◆ Task brief ◆
The entries are to be repeated exactly, with all pictures omitted.

◆ Data to examine ◆
---------------
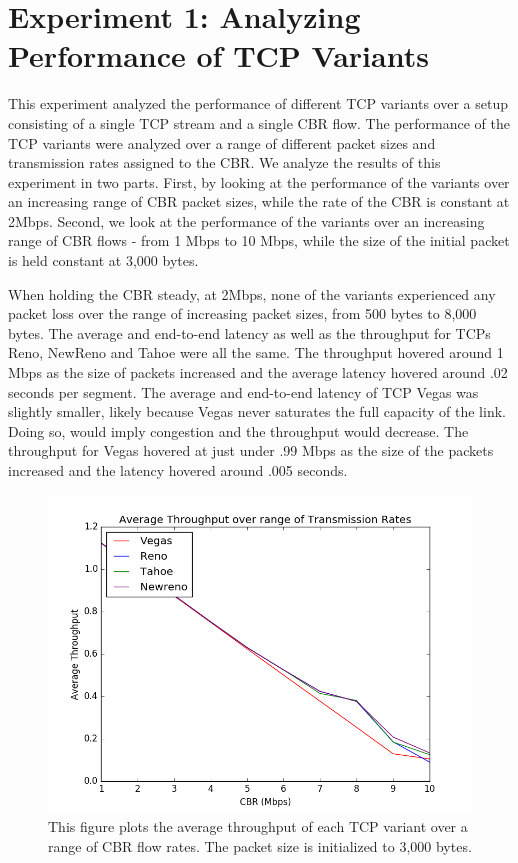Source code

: \section{Experiment 1: Analyzing Performance of TCP Variants}

This experiment analyzed the performance of different TCP variants over a setup consisting of a single TCP stream and a single CBR flow. The performance of the TCP variants were analyzed over a range of different packet sizes and transmission rates assigned to the CBR. We analyze the results of this experiment in two parts. First, by looking at the performance of the variants over an increasing range of CBR packet sizes, while the rate of the CBR is constant at 2Mbps. Second, we look at the performance of the variants over an increasing range of CBR flows - from 1 Mbps to 10 Mbps, while the size of the initial packet is held constant at 3,000 bytes.

When holding the CBR steady, at 2Mbps, none of the variants experienced any packet loss over the range of increasing packet sizes, from 500 bytes to 8,000 bytes. The average and end-to-end latency as well as the throughput for TCPs  Reno, NewReno and Tahoe were all the same. The throughput hovered around 1 Mbps as the size of packets increased and the average latency hovered around .02 seconds per segment. The average and end-to-end latency of TCP Vegas was slightly smaller, likely because Vegas never saturates the full capacity of the link. Doing so, would imply congestion and the throughput would decrease. The throughput for Vegas hovered at just under .99 Mbps as the size of the packets increased and the latency hovered around .005 seconds.

\begin{figure}[!htbp]
	\includegraphics[scale=0.4]{P1.png}
	\caption{This figure plots the average throughput of each TCP variant over a range of CBR flow rates. The packet size is initialized to 3,000 bytes.}
	\label{a:label}
\end{figure}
---------------
◆ Completed exercise ◆
Source code

: \section{Experiment 1: Analyzing Performance of TCP Variants}

This experiment analyzed the performance of different TCP variants over a setup consisting of a single TCP stream and a single CBR flow. The performance of the TCP variants were analyzed over a range of different packet sizes and transmission rates assigned to the CBR. We analyze the results of this experiment in two parts. First, by looking at the performance of the variants over an increasing range of CBR packet sizes, while the rate of the CBR is constant at 2Mbps. Second, we look at the performance of the variants over an increasing range of CBR flows - from 1 Mbps to 10 Mbps, while the size of the initial packet is held constant at 3,000 bytes.

When holding the CBR steady, at 2Mbps, none of the variants experienced any packet loss over the range of increasing packet sizes, from 500 bytes to 8,000 bytes. The average and end-to-end latency as well as the throughput for TCPs  Reno, NewReno and Tahoe were all the same. The throughput hovered around 1 Mbps as the size of packets increased and the average latency hovered around .02 seconds per segment. The average and end-to-end latency of TCP Vegas was slightly smaller, likely because Vegas never saturates the full capacity of the link. Doing so, would imply congestion and the throughput would decrease. The throughput for Vegas hovered at just under .99 Mbps as the size of the packets increased and the latency hovered around .005 seconds.

\begin{figure}[!htbp]
	\includegraphics[scale=0.4]{P1.png}
	\caption{This figure plots the average throughput of each TCP variant over a range of CBR flow rates. The packet size is initialized to 3,000 bytes.}
	\label{a:label}
\end{figure}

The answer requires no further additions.